Mia had visited this site soon after this present time and seen Albray resurrected. Still, in the future reality we now inhabited, this would not happen—Albray had already become Arcturus and so long as he was operating outside of space and time, any changes to the events of his past would not affect him.

Around the exterior walls of the round chamber were flaming torches, put there for illumination. I found this puzzling. ‘I wasn’t expecting to find the temple all lit up like this,’ I commented.

‘It is a little surprising,’ Arcturus said, ‘given that it should have been vacant for the last two hundred years! Would you ladies be so kind?’

He directed us to the annexes where the keys to the Ark Chamber were kept, then strode down the path that led to the tunnel up to the surface.
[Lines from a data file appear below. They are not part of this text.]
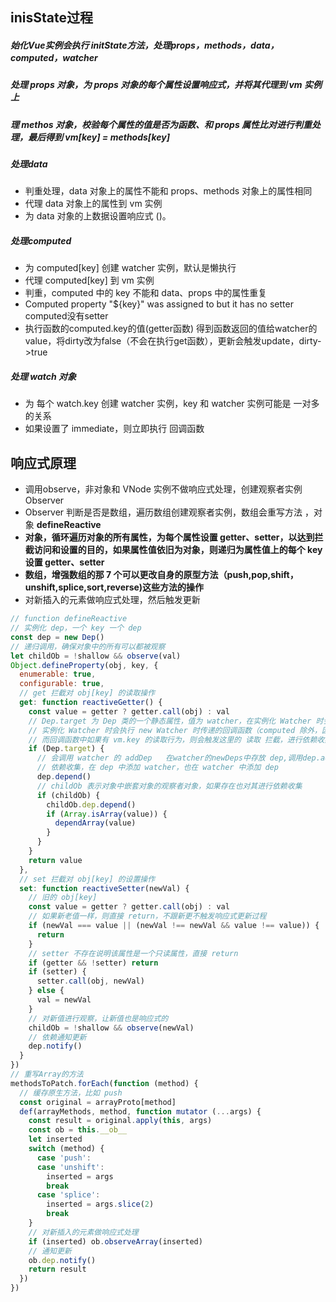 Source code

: ## inisState过程
##### 始化Vue实例会执行 initState方法，处理props，methods，data，computed，watcher
##### 处理 props 对象，为 props 对象的每个属性设置响应式，并将其代理到 vm 实例上
##### 理 methos 对象，校验每个属性的值是否为函数、和 props 属性比对进行判重处理，最后得到 vm[key] = methods[key]
##### 处理data
+ 判重处理，data 对象上的属性不能和 props、methods 对象上的属性相同
+ 代理 data 对象上的属性到 vm 实例
+ 为 data 对象的上数据设置响应式 ()。
##### 处理computed
+ 为 computed[key] 创建 watcher 实例，默认是懒执行
+ 代理 computed[key] 到 vm 实例
+ 判重，computed 中的 key 不能和 data、props 中的属性重复
+ Computed property "${key}" was assigned to but it has no setter computed没有setter
+ 执行函数的computed.key的值(getter函数) 得到函数返回的值给watcher的value，将dirty改为false（不会在执行get函数），更新会触发update，dirty->true
##### 处理 watch 对象
+ 为 每个 watch.key 创建 watcher 实例，key 和 watcher 实例可能是 一对多 的关系
+ 如果设置了 immediate，则立即执行 回调函数

## 响应式原理
+ 调用observe，非对象和 VNode 实例不做响应式处理，创建观察者实例 Observer 
+ Observer 判断是否是数组，遍历数组创建观察者实例，数组会重写方法 ，对象 __defineReactive__
+ __对象，循环遍历对象的所有属性，为每个属性设置 getter、setter，以达到拦截访问和设置的目的，如果属性值依旧为对象，则递归为属性值上的每个 key 设置 getter、setter__
+ __数组，增强数组的那 7 个可以更改自身的原型方法（push,pop,shift，unshift,splice,sort,reverse)这些方法的操作__
+ 对新插入的元素做响应式处理，然后触发更新
```javascript
// function defineReactive
// 实例化 dep，一个 key 一个 dep
const dep = new Dep()
// 递归调用，确保对象中的所有可以都被观察
let childOb = !shallow && observe(val)
Object.defineProperty(obj, key, {
  enumerable: true,
  configurable: true,
  // get 拦截对 obj[key] 的读取操作
  get: function reactiveGetter() {
    const value = getter ? getter.call(obj) : val
    // Dep.target 为 Dep 类的一个静态属性，值为 watcher，在实例化 Watcher 时会被设置
    // 实例化 Watcher 时会执行 new Watcher 时传递的回调函数（computed 除外，因为它懒执行，watcher里面有判断）
    // 而回调函数中如果有 vm.key 的读取行为，则会触发这里的 读取 拦截，进行依赖收集
    if (Dep.target) {
      // 会调用 watcher 的 addDep   在watcher的newDeps中存放 dep,调用dep.addSub 存放watcher
      // 依赖收集，在 dep 中添加 watcher，也在 watcher 中添加 dep
      dep.depend()
      // childOb 表示对象中嵌套对象的观察者对象，如果存在也对其进行依赖收集
      if (childOb) {
        childOb.dep.depend()
        if (Array.isArray(value)) {
          dependArray(value)
        }
      }
    }
    return value
  },
  // set 拦截对 obj[key] 的设置操作
  set: function reactiveSetter(newVal) {
    // 旧的 obj[key]
    const value = getter ? getter.call(obj) : val
    // 如果新老值一样，则直接 return，不跟新更不触发响应式更新过程
    if (newVal === value || (newVal !== newVal && value !== value)) {
      return
    }
    // setter 不存在说明该属性是一个只读属性，直接 return
    if (getter && !setter) return
    if (setter) {
      setter.call(obj, newVal)
    } else {
      val = newVal
    }
    // 对新值进行观察，让新值也是响应式的
    childOb = !shallow && observe(newVal)
    // 依赖通知更新
    dep.notify()
  }
})
// 重写Array的方法
methodsToPatch.forEach(function (method) {
  // 缓存原生方法，比如 push
  const original = arrayProto[method]
  def(arrayMethods, method, function mutator (...args) {
    const result = original.apply(this, args)
    const ob = this.__ob__
    let inserted
    switch (method) {
      case 'push':
      case 'unshift':
        inserted = args
        break
      case 'splice':
        inserted = args.slice(2)
        break
    }
    // 对新插入的元素做响应式处理
    if (inserted) ob.observeArray(inserted)
    // 通知更新
    ob.dep.notify()
    return result
  })
})
```
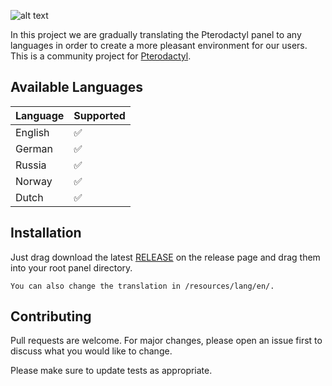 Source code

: ![alt text](https://cdn.pterodactyl.io/logos/new/pterodactyl_logo_transparent.png)

In this project we are gradually translating the Pterodactyl panel to any languages in order to create a more pleasant environment for our users. This is a community project for [Pterodactyl](https://pterodactyl.io).

## Available Languages

| Language | Supported          |
|----------| ------------------ |
| English  | :white_check_mark: |
| German   | :white_check_mark: |
| Russia   | :white_check_mark: |
| Norway   | :white_check_mark: |
| Dutch    | :white_check_mark: |

## Installation

Just drag download the latest [RELEASE](https://github.com/M4rlus/pterodactyl-lang//releases) on the release page 
and drag them into your root panel directory.

```
You can also change the translation in /resources/lang/en/.
```

## Contributing
Pull requests are welcome. For major changes, please open an issue first to discuss what you would like to change.

Please make sure to update tests as appropriate.
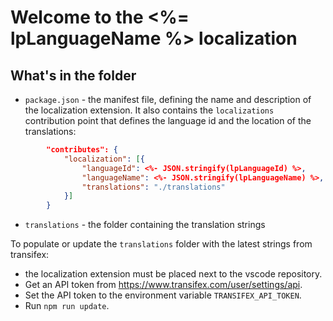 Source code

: # Welcome to the <%= lpLanguageName %> localization

## What's in the folder
* `package.json` - the manifest file, defining the name and description of the localization extension. It also contains the `localizations` contribution point that defines the language id and the location of the translations:
```json
        "contributes": {
            "localization": [{
                "languageId": <%- JSON.stringify(lpLanguageId) %>,
                "languageName": <%- JSON.stringify(lpLanguageName) %>,
                "translations": "./translations"
            }]
        }
```
* `translations` - the folder containing the translation strings



To populate or update the `translations` folder with the latest strings from transifex:
- the localization extension must be placed next to the vscode repository.
- Get an API token from https://www.transifex.com/user/settings/api.
- Set the API token to the environment variable `TRANSIFEX_API_TOKEN`.
- Run `npm run update`.
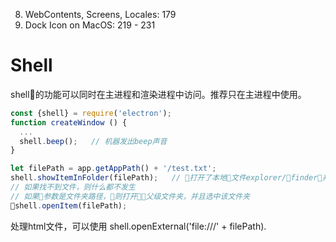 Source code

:



8. WebContents, Screens, Locales: 179
9. Dock Icon on MacOS: 219 - 231



# Shell
shell的功能可以同时在主进程和渲染进程中访问。推荐只在主进程中使用。
```js
const {shell} = require('electron');
function createWindow () {
  ...
  shell.beep();   // 机器发出beep声音
}

let filePath = app.getAppPath() + '/test.txt';
shell.showItemInFolder(filePath);   // 打开了本地文件explorer/finder，并且选中该文件
// 如果找不到文件，则什么都不发生
// 如果参数是文件夹路径，则打开父级文件夹，并且选中该文件夹
shell.openItem(filePath);
```
处理html文件，可以使用 shell.openExternal('file:///' + filePath).

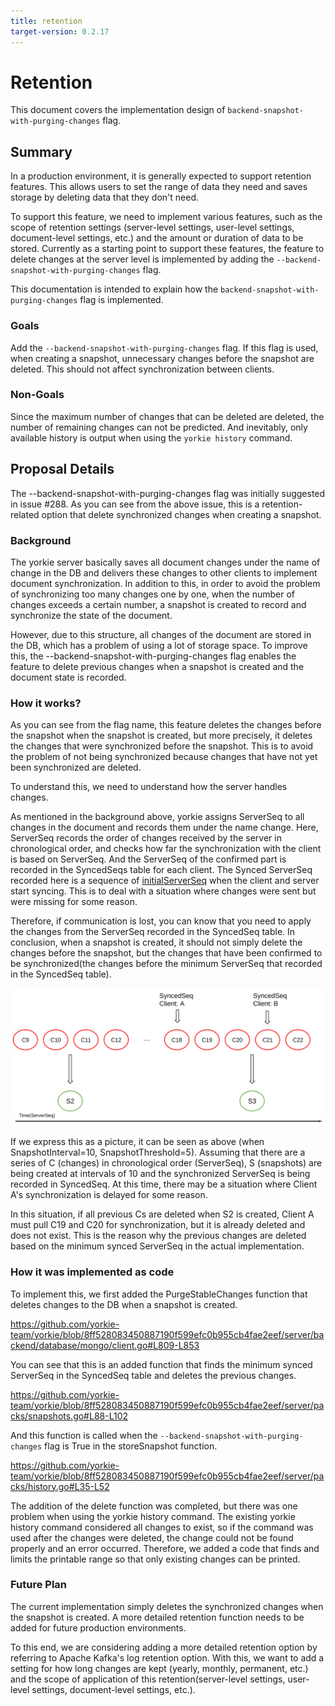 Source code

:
 ```yaml
---
title: retention
target-version: 0.2.17
---
```


# Retention

This document covers the implementation design of `backend-snapshot-with-purging-changes` flag.

## Summary

In a production environment, it is generally expected to support retention features. This allows users to set the range of data they need and saves storage by deleting data that they don't need. 

To support this feature, we need to implement various features, such as the scope of retention settings (server-level settings, user-level settings, document-level settings, etc.) and the amount or duration of data to be stored.
Currently as a starting point to support these features, the feature to delete changes at the server level is implemented by adding the `--backend-snapshot-with-purging-changes` flag.

This documentation is intended to explain how the `backend-snapshot-with-purging-changes` flag is implemented.

### Goals

Add the `--backend-snapshot-with-purging-changes` flag. If this flag is used, when creating a snapshot, unnecessary changes before the snapshot are deleted. This should not affect synchronization between clients.

### Non-Goals

Since the maximum number of changes that can be deleted are deleted, the number of remaining changes can not be predicted. And inevitably, only available history is output when using the `yorkie history` command. 

## Proposal Details

The --backend-snapshot-with-purging-changes flag was initially suggested in issue #288.
As you can see from the above issue, this is a retention-related option that delete synchronized changes when creating a snapshot.

### Background

The yorkie server basically saves all document changes under the name of change in the DB and delivers these changes to other clients to implement document synchronization.
In addition to this, in order to avoid the problem of synchronizing too many changes one by one, when the number of changes exceeds a certain number, a snapshot is created to record and synchronize the state of the document.

However, due to this structure, all changes of the document are stored in the DB, which has a problem of using a lot of storage space.
To improve this, the --backend-snapshot-with-purging-changes flag enables the feature to delete previous changes when a snapshot is created and the document state is recorded.

### How it works?

As you can see from the flag name, this feature deletes the changes before the snapshot when the snapshot is created, but more precisely, it deletes the changes that were synchronized before the snapshot.
This is to avoid the problem of not being synchronized because changes that have not yet been synchronized are deleted. 

To understand this, we need to understand how the server handles changes.

As mentioned in the background above, yorkie assigns ServerSeq to all changes in the document and records them under the name change. 
Here, ServerSeq records the order of changes received by the server in chronological order, and checks how far the synchronization with the client is based on ServerSeq. And the ServerSeq of the confirmed part is recorded in the SyncedSeqs table for each client. 
The Synced ServerSeq recorded here is a sequence of [initialServerSeq](https://github.com/yorkie-team/yorkie/blob/8ff528083450887190f599efc0b955cb4fae2eef/server/packs/packs.go#L61-L63) when the client and server start syncing. This is to deal with a situation where changes were sent but were missing for some reason.

Therefore, if communication is lost, you can know that you need to apply the changes from the ServerSeq recorded in the SyncedSeq table. 
In conclusion, when a snapshot is created, it should not simply delete the changes before the snapshot, but the changes that have been confirmed to be synchronized(the changes before the minimum ServerSeq that recorded in the SyncedSeq table).

![retention-sync-structure](./media/retention-sync-structure.png)

If we express this as a picture, it can be seen as above (when SnapshotInterval=10, SnapshotThreshold=5). 
Assuming that there are a series of C (changes) in chronological order (ServerSeq), S (snapshots) are being created at intervals of 10 and the synchronized ServerSeq is being recorded in SyncedSeq. At this time, there may be a situation where Client A's synchronization is delayed for some reason. 

In this situation, if all previous Cs are deleted when S2 is created, Client A must pull C19 and C20 for synchronization, but it is already deleted and does not exist. This is the reason why the previous changes are deleted based on the minimum synced ServerSeq in the actual implementation.

### How it was implemented as code

To implement this, we first added the PurgeStableChanges function that deletes changes to the DB when a snapshot is created.

https://github.com/yorkie-team/yorkie/blob/8ff528083450887190f599efc0b955cb4fae2eef/server/backend/database/mongo/client.go#L809-L853

You can see that this is an added function that finds the minimum synced ServerSeq in the SyncedSeq table and deletes the previous changes.

https://github.com/yorkie-team/yorkie/blob/8ff528083450887190f599efc0b955cb4fae2eef/server/packs/snapshots.go#L88-L102

And this function is called when the `--backend-snapshot-with-purging-changes` flag is True in the storeSnapshot function.

https://github.com/yorkie-team/yorkie/blob/8ff528083450887190f599efc0b955cb4fae2eef/server/packs/history.go#L35-L52

The addition of the delete function was completed, but there was one problem when using the yorkie history command. The existing yorkie history command considered all changes to exist, so if the command was used after the changes were deleted, the change could not be found properly and an error occurred.
Therefore, we added a code that finds and limits the printable range so that only existing changes can be printed.

### Future Plan

The current implementation simply deletes the synchronized changes when the snapshot is created. A more detailed retention function needs to be added for future production environments.

To this end, we are considering adding a more detailed retention option by referring to Apache Kafka's log retention option.
With this, we want to add a setting for how long changes are kept (yearly, monthly, permanent, etc.) and the scope of application of this retention(server-level settings, user-level settings, document-level settings, etc.). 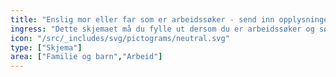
 ```yaml
---
title: "Enslig mor eller far som er arbeidssøker - send inn opplysninger"
ingress: "Dette skjemaet må du fylle ut dersom du er arbeidssøker og søker om overgangsstønad til enslig mor eller far. "
icon: "/src/_includes/svg/pictograms/neutral.svg"
type: ["Skjema"]
area: ["Familie og barn","Arbeid"]
---
```

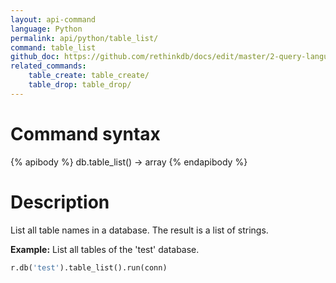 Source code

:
 ```yaml
---
layout: api-command 
language: Python
permalink: api/python/table_list/
command: table_list 
github_doc: https://github.com/rethinkdb/docs/edit/master/2-query-language/api/python/manipulating-tables/table_list.md
related_commands:
    table_create: table_create/
    table_drop: table_drop/
---
```


# Command syntax #

{% apibody %}
db.table_list() &rarr; array
{% endapibody %}

# Description #

List all table names in a database. The result is a list of strings.

__Example:__ List all tables of the 'test' database.

```py
r.db('test').table_list().run(conn)

```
I made haste towards the white-pillared annexe, which contained the Highward Firestone vial, otherwise known as the Star. Thana moved off in the opposite direction to fetch the Firestone vial from the red-pillared annexe.

But when Arcturus reached the path that ascended to the surface, he stopped abruptly. ‘The temple is open!’ he cried out.

‘What?’ I came out of the annexe holding the glowing white Star vial.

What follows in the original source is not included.